The following is a summary from Mr. Butsch:
All times with the exception of the one from the Mission Control audio transcript are GMT. Only EOC2-4-0018 (my video), EOC2-4-0024, and EOC2-4-0118 are considered here, although others may have been affected by the timing correction. To keep things simple, only the "Debris A" event is considered, although other event times were affected by the correction (Debris A was the first event of Columbia's final breakup that was documented on video; although the CAIB investigation never officially identified it, it almost certainly was the separation of a significant portion of the left wing).
By the Tuesday following the accident I had an estimate of 13:59:44 as the time for the first frame in which Columbia is visible in my video (which is also the first frame of the video). This time estimate was accomplished by comparing my camera's time of day clock with the one on my cable TV converter box on the day of the accident using a stopwatch, later comparing the cable converter to the Weather Channel, and then comparing all of this (by ear) to WWV.
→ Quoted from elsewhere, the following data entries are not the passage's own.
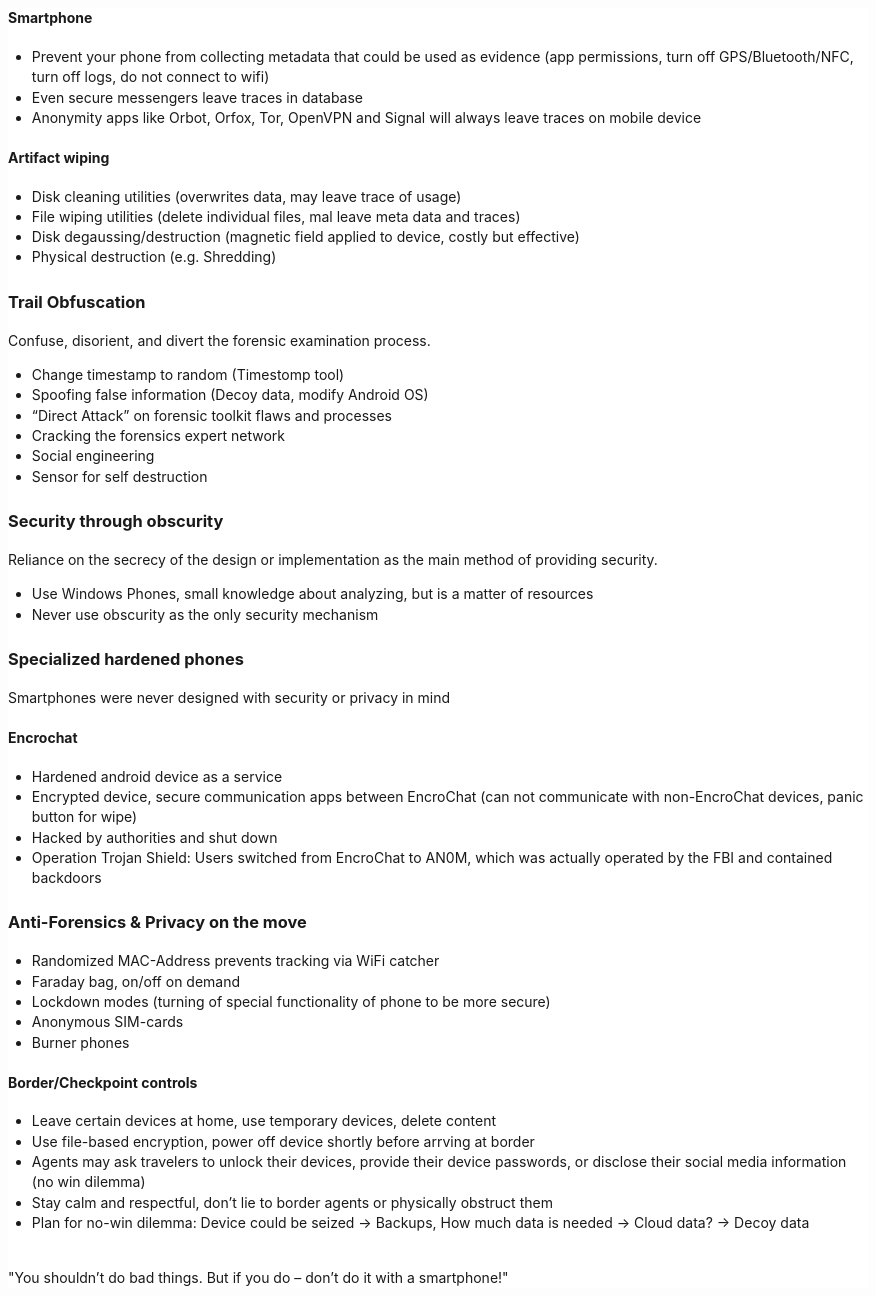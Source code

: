 #### Smartphone
- Prevent your phone from collecting metadata that could be used as evidence (app permissions, turn off GPS/Bluetooth/NFC, turn off logs, do not connect to wifi)
- Even secure messengers leave traces in database
- Anonymity apps like Orbot, Orfox, Tor, OpenVPN and Signal will always leave traces on mobile device

#### Artifact wiping
- Disk cleaning utilities (overwrites data, may leave trace of usage)
- File wiping utilities (delete individual files, mal leave meta data and traces)
- Disk degaussing/destruction (magnetic field applied to device, costly but effective)
- Physical destruction (e.g. Shredding)

### Trail Obfuscation
Confuse, disorient, and divert the forensic examination process.
- Change timestamp to random (Timestomp tool)
- Spoofing false information (Decoy data, modify Android OS)
- “Direct Attack” on forensic toolkit flaws and processes
- Cracking the forensics expert network
- Social engineering
- Sensor for self destruction

### Security through obscurity
Reliance on the secrecy of the design or implementation as the main method of providing security.
- Use Windows Phones, small knowledge about analyzing, but is a matter of resources
- Never use obscurity as the only security mechanism

### Specialized hardened phones
Smartphones were never designed with security or privacy in mind
#### Encrochat
- Hardened android device as a service
- Encrypted device, secure communication apps between EncroChat (can not communicate with non-EncroChat devices, panic button for wipe)
- Hacked by authorities and shut down
- Operation Trojan Shield: Users switched from EncroChat to AN0M, which was actually operated by the FBI and contained backdoors

### Anti-Forensics & Privacy on the move
- Randomized MAC-Address prevents tracking via WiFi catcher
- Faraday bag, on/off on demand
- Lockdown modes (turning of special functionality of phone to be more secure)
- Anonymous SIM-cards
- Burner phones
#### Border/Checkpoint controls
- Leave certain devices at home, use temporary devices, delete content
- Use file-based encryption, power off device shortly before arrving at border
- Agents may ask travelers to unlock their devices, provide their device passwords, or disclose their social media information (no win dilemma)
- Stay calm and respectful, don’t lie to border agents or physically obstruct them
- Plan for no-win dilemma: Device could be seized -> Backups, How much data is needed -> Cloud data? -> Decoy data
<br/>
"You shouldn’t do bad things. But if you do – don’t do it with a smartphone!"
On March 13 I saw the CAIB's Rev 15 Time Line laid out on a map on a NASA Web site. I could identify EOC2-4-0018 as my video based on its position on the map. Its start time was shown as 13:59:59, which confused me. I studied the map for a few days before it occurred to me that my initial line of sight appeared to be misrepresented, which another look at my video confirmed based on visible ground structure (this essentially was the point at which I became confident that the investigators had made some sort of error).
The same mapped time line showed the start time for 0024, which I had previously viewed on the Internet and felt to be almost identical to mine from the point of view of timing, as 14:00:00. The time for Debris A was shown as 14:00:04 +/- 2 sec.
Because my video and 0024 both were specified as documenting Debris A, if the investigation's start time and direction for mine were indeed incorrect then the same necessarily would have to be the case for 0024. EOC2-4-0118 was also specified as documenting Debris A; and, although its information was not included on the mapped time line, there was an excellent chance that its timing and directions had been misinterpreted as well.
It was April 5 before I was successful in communicating my concerns to the investigation, and that was only by happenstance.
I then waited until late May, expecting to see revised numbers released. When that did not happen, and the CAIB appeared ready to start writing its final report, I contacted the investigators again only to discover that they still retained the 13:59:59 start time. After seeing my arguments against this on a Web page that I put up, they agreed to re-analyze the video. On June 9 they emailed me to say that, after re-analysis, the official start time had been changed to 13:59:44.5.
As a result the start time for
0024 would have become 13:59:45.5; and the start time for 0118, which I now
knew originally had been 14:00:04, would have become 13:59:49.5. The new time
for Debris A was specified as 13:59:47 +/- 1 sec. Initial lines of sight for
the videos were, perforce, changed as well so that they now made more sense.
This corrected information was incorporated (some of it rather vaguely) in the
investigation's official documentation, including the CAIB Report. However,
in some of the documentation where the incorrect information originally appeared
it was not expunged. The careful student of the investigation is thus left to
speculate on exactly what the heck is going on.